If there’s one thing that really riles Oakland resident Michelle Gabriel, it’s the thought that her vote might not count.

Gabriel was director of operations for Kodiak Networks in San Ramon when she quit her job two years ago to spend more time with her four-year-old and to find meaningful work she could do at home. She soon threw herself into nearly full-time volunteer work as a member of the Alameda County Security Subcommittee and the Voter Rights Task Force of the Wellstone Democratic Renewal Club. “All aspects of the voting system, from end to end, need to be transparent,” she says.

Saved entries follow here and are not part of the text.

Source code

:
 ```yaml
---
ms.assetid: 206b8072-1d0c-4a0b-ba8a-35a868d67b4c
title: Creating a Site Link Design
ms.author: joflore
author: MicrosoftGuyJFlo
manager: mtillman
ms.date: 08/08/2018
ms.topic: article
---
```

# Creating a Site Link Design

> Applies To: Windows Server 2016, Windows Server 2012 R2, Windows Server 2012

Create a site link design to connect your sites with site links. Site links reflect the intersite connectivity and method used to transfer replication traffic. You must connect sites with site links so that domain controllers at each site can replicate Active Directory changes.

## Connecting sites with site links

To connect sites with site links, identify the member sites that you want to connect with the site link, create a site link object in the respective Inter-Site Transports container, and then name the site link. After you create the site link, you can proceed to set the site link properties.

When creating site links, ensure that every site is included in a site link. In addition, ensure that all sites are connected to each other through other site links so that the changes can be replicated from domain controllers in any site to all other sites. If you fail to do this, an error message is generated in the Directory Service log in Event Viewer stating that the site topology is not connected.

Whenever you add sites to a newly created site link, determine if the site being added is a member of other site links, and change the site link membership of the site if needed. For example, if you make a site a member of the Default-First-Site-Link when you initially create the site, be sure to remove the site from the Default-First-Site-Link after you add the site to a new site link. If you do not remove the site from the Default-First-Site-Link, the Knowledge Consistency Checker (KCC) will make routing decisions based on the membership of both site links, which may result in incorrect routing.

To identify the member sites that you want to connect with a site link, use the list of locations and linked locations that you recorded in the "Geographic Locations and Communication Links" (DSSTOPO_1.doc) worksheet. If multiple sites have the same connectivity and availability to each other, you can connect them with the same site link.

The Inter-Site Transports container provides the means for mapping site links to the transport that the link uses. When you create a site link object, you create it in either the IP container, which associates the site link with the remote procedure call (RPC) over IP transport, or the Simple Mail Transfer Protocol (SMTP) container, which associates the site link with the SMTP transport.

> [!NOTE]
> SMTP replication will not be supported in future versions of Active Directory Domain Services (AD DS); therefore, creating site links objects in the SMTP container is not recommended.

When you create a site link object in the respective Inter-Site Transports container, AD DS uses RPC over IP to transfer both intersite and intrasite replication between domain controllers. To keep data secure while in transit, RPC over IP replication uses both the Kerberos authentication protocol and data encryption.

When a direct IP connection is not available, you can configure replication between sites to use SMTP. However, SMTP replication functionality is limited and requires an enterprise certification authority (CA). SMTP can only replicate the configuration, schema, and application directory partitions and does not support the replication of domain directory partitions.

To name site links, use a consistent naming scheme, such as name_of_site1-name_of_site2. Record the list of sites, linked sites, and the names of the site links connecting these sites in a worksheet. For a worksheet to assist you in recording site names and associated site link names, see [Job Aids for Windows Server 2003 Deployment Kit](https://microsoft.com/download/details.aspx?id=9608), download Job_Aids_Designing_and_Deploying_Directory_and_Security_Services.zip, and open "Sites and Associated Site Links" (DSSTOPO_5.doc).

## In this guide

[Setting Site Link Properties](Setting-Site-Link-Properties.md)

At issue for Gabriel and other advocates is the lack of security in electronic voting systems, or “e-voting systems.” With razor-close presidential elections over the past decade and shocking reports of gaping security holes in e-voting systems, more people are paying attention to how their votes are cast and counted. Vendors have not yet delivered on their promise of accurate and secure voting systems that allow voters with any form of disability to vote in private and without assistance.

The tug-of-war over voting machines has election integrity advocates at one end of the rope and election officials, vendors, and voters with disabilities at the other. And it’s come to a head in California, with the race for secretary of state next month that pits current Secretary Bruce McPherson against the leading contender, California State Senator Debra Bowen.

Since replacing Kevin Shelley last year, McPherson has certified four e-voting systems, which are available for counties statewide to purchase and use. Senator Debra Bowen says she would make very different choices for California voters.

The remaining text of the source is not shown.